At the heart of the matter is the question
of redistribution. The presence and persistent use of money in the economy
continuously redistributes wealth/purchasing power. Thus monetary economics has
an important political underpinning.
There is also the matter of focus of a
society. Money through its enabling of financial wealth exerts significant
influence over where the society’s resources are used. There is nothing
rational or implicitly optimal about this resource allocation – contrary to the
dogmatic belief of market theorists. (There is a tautological claim some of
them make – the society gets what it deserves, and within bounds of
feasibility, what it wants and that there is no need to question that. The
problem with this approach is that it generalizes the entire population into a
single organism that can deserve or want things whereas in real life the
political economy is founded upon distinction amongst individuals within the
society.)
Lastly, there is the matter of alteration
in the value systems. While economic theory may choose to remain free from any
commentary on the matters of value systems, it is prudent to note, without
passing a judgment, that value systems of individuals get profoundly shaped by
the idea of money as such (not merely as a means to an end.) This in turn
reflexively boosts the importance of money in the society. If the aim of
economics is welfare, this aspect cannot be ignored. Excessive centralization
of our monetary selves into our personality is probably not utility-optimal. In
other words, obsession with money for the sake of itself it distorting the way
we lead our lives so much that collectively we are probably worse off.

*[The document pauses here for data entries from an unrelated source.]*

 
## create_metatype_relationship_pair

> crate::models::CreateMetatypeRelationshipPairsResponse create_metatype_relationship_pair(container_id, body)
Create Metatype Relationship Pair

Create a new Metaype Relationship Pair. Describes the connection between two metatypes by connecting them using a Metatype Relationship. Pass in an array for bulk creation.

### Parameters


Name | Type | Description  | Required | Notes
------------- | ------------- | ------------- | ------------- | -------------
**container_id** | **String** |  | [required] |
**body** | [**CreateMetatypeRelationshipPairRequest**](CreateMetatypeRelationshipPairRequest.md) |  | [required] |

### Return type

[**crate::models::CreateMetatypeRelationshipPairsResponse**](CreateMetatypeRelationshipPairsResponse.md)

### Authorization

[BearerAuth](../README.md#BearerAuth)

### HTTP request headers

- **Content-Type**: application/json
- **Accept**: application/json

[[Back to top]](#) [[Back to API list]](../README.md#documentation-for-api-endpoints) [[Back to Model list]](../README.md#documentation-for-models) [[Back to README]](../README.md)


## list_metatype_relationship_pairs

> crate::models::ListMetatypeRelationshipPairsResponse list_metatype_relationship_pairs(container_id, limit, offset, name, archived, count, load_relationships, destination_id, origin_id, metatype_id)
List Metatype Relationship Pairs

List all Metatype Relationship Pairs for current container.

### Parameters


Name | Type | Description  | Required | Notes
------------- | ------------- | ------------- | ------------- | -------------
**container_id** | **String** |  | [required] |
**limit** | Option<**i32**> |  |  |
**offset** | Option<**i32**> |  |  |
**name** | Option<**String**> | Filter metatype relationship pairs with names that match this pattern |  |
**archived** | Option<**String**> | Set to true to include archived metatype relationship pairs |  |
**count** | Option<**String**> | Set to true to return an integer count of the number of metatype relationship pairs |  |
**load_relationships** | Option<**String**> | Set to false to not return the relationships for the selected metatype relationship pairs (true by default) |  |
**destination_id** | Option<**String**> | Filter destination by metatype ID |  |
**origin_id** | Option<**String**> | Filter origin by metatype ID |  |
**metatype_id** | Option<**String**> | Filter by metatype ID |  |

A long
term aim of policy should then also be to decentralize money from people’s
lives. This may not be achievable within the narrow toolbox of monetary policy.
However, broader policy framework can use the ‘nudge’ approach to help people
realize more diverse aspects of their being and lead more fulfilling lives.
This may sound revolting to the opponents of ‘big brother’ or ‘soft
paternalism’. However if drug rehabilitation is an acceptable agenda for the
state, the monetary rehabilitation is not very different in principle.
Review
of neoclassical position on money and its limitations
It is logical to expect that a small group
of people transacting among themselves will not be subject to money illusion. Say,
5 people are trading just one good amongst themselves and have differing
‘income’ levels in a toy economy. Suddenly if everyone’s income were to be
doubled, the price of the good might have a tendency to double as well. Most
neoclassical economists take this simplistic notion too far and declare that
there is no money illusion in the real economy as well. Whereas interestingly
enough, even in a laboratory experiment, we might be able to detect deviations
from fully rational behavior as people take time to get used to the new state
of affairs and sometimes do not get used to it at all.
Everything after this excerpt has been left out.